## EXERCISE INPUT:
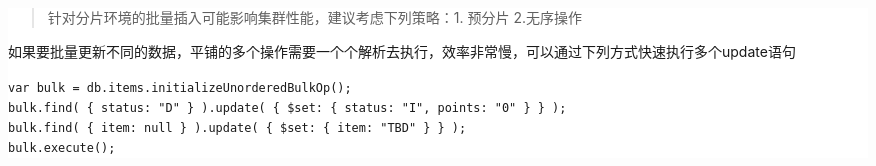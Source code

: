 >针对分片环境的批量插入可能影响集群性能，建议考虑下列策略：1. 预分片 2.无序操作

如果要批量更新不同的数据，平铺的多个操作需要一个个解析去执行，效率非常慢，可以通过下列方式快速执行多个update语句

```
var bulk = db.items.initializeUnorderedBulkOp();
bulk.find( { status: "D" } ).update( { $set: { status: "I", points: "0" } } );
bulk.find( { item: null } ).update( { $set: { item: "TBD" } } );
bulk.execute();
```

## WHAT TO DO:
Among the records, find the lines that contain "bulk" and copy each of them.

## OUTPUT BELOW:
var bulk = db.items.initializeUnorderedBulkOp();
bulk.find( { status: "D" } ).update( { $set: { status: "I", points: "0" } } );
bulk.find( { item: null } ).update( { $set: { item: "TBD" } } );
bulk.execute();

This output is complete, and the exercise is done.